The following spring we visited Cancun, Mexico and made a side trip to a spectacular environmental and cultural preserve called Xcaret [esh-car-ET] www.xcaret.com To our delight, they presented a spectacular show including a ceremonial version of the very same ballgame. The next day we visited Chichen Itza and walked the great ballcourt there and learned that both men and women, young and old, common and royal played various ballgames.
The week after we returned, we began thinking and designed an idea of what a modern, safe, sustainable, exciting, competitive, colorful and scalable game derived from this spectacle might look like and how it might appeal to a sufficiently broad and loyal paying audience to be economically feasible.

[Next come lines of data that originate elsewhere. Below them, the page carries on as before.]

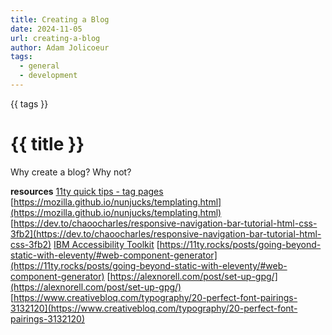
```yaml
---
title: Creating a Blog
date: 2024-11-05
url: creating-a-blog
author: Adam Jolicoeur
tags:
  - general
  - development
---
```


<sl-badge variant="primary" pill>
  <sl-format-date month="long" day="numeric" year="numeric" date="{{ date }}"></sl-format-date>
</sl-badge>
<sl-badge variant="neutral" pill>
  {{ tags }}
</sl-badge>

# {{ title }}

Why create a blog? Why not?

**resources**
[11ty quick tips - tag pages](https://www.11ty.dev/docs/quicktips/tag-pages/)
[https://mozilla.github.io/nunjucks/templating.html](https://mozilla.github.io/nunjucks/templating.html)
[https://dev.to/chaoocharles/responsive-navigation-bar-tutorial-html-css-3fb2](https://dev.to/chaoocharles/responsive-navigation-bar-tutorial-html-css-3fb2)
[IBM Accessibility Toolkit](https://www.ibm.com/able/toolkit/design/overview)
[https://11ty.rocks/posts/going-beyond-static-with-eleventy/#web-component-generator](https://11ty.rocks/posts/going-beyond-static-with-eleventy/#web-component-generator)
[https://alexnorell.com/post/set-up-gpg/](https://alexnorell.com/post/set-up-gpg/)
[https://www.creativebloq.com/typography/20-perfect-font-pairings-3132120](https://www.creativebloq.com/typography/20-perfect-font-pairings-3132120)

The following is the result of that effort.
As the first outreach of the Modern Royal Ballgames program, this co-ed practice ballgame program, playable by ages 8 to 80, is designed to introduce and experience the unique combination of common ball skills that will be required to play Tlachball. We chose Los Angeles to begin in order to also fulfill our educational and cultural mission by presenting a fuller picture of the achievements of the Mexican and Central American peoples.
The archeological record portrays women intensely involved in all aspects of the game.
• Culturally, the game will serve as a pedagogical vehicle introducing the public to a largely obscure people, period and place in history, and stimulate students to study and learn more.
• Artistically, it will produce a unique new set of sights, sounds and images to enjoy.